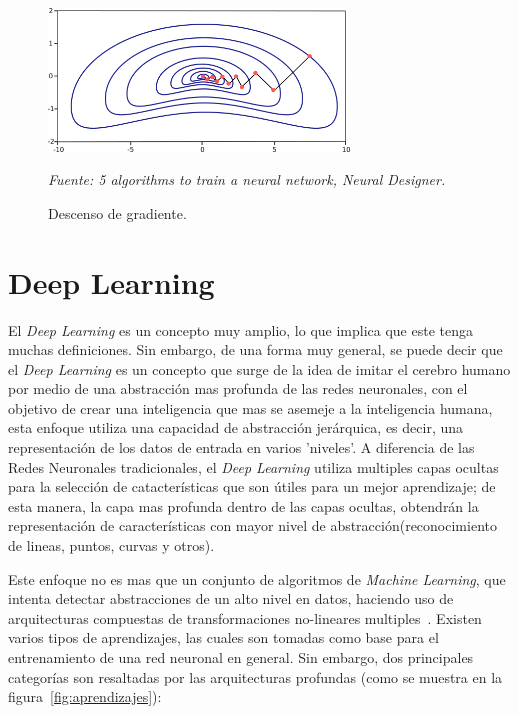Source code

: \begin{figure}[H]
		\centering
		\includegraphics[width=80mm]{Imagenes/back_propagation.png}
		\caption{Descenso de gradiente.}
		\vspace{0.15cm}
		\textit{Fuente: 5 algorithms to train a neural network, Neural Designer.}
		\label{fig:back_propagation}
\end{figure}


\section{Deep Learning}
\label{sec:deep-learning}
El \textit{Deep Learning} es un concepto muy amplio, lo que implica que este tenga muchas definiciones. Sin embargo, de una forma muy general, se puede decir que el \textit{Deep Learning} es un concepto que surge de la idea de imitar el cerebro humano por medio de una abstracción mas profunda de las redes neuronales, con el objetivo de crear una inteligencia que mas se asemeje a la inteligencia humana, esta enfoque utiliza una capacidad de abstracción jerárquica, es decir, una representación de los datos de entrada en varios 'niveles'. A diferencia de las Redes Neuronales tradicionales, el \textit{Deep Learning} utiliza multiples capas ocultas para la selección de catacterísticas que son útiles para un mejor aprendizaje; de esta manera, la capa mas profunda dentro de las capas ocultas, obtendrán la representación de características con mayor nivel de abstracción(reconocimiento de lineas, puntos, curvas y otros).

Este enfoque no es mas que un conjunto de algoritmos de \textit{Machine Learning}, que intenta detectar abstracciones de un alto nivel en datos, haciendo uso de arquitecturas compuestas de transformaciones no-lineares multiples~\cite{17bengio2013representation}. Existen varios tipos de aprendizajes, las cuales son tomadas como base para el entrenamiento de una red neuronal en general. Sin embargo, dos principales categorías son resaltadas por las arquitecturas profundas (como se muestra en la figura~\ref{fig:aprendizajes}):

*What you will do:*
Each record above must be retyped exactly, minus its pictures.

*Response to this exercise:*
Source code

: \begin{figure}[H]
		\centering
		\includegraphics[width=80mm]{Imagenes/back_propagation.png}
		\caption{Descenso de gradiente.}
		\vspace{0.15cm}
		\textit{Fuente: 5 algorithms to train a neural network, Neural Designer.}
		\label{fig:back_propagation}
\end{figure}


\section{Deep Learning}
\label{sec:deep-learning}
El \textit{Deep Learning} es un concepto muy amplio, lo que implica que este tenga muchas definiciones. Sin embargo, de una forma muy general, se puede decir que el \textit{Deep Learning} es un concepto que surge de la idea de imitar el cerebro humano por medio de una abstracción mas profunda de las redes neuronales, con el objetivo de crear una inteligencia que mas se asemeje a la inteligencia humana, esta enfoque utiliza una capacidad de abstracción jerárquica, es decir, una representación de los datos de entrada en varios 'niveles'. A diferencia de las Redes Neuronales tradicionales, el \textit{Deep Learning} utiliza multiples capas ocultas para la selección de catacterísticas que son útiles para un mejor aprendizaje; de esta manera, la capa mas profunda dentro de las capas ocultas, obtendrán la representación de características con mayor nivel de abstracción(reconocimiento de lineas, puntos, curvas y otros).

Este enfoque no es mas que un conjunto de algoritmos de \textit{Machine Learning}, que intenta detectar abstracciones de un alto nivel en datos, haciendo uso de arquitecturas compuestas de transformaciones no-lineares multiples~\cite{17bengio2013representation}. Existen varios tipos de aprendizajes, las cuales son tomadas como base para el entrenamiento de una red neuronal en general. Sin embargo, dos principales categorías son resaltadas por las arquitecturas profundas (como se muestra en la figura~\ref{fig:aprendizajes}):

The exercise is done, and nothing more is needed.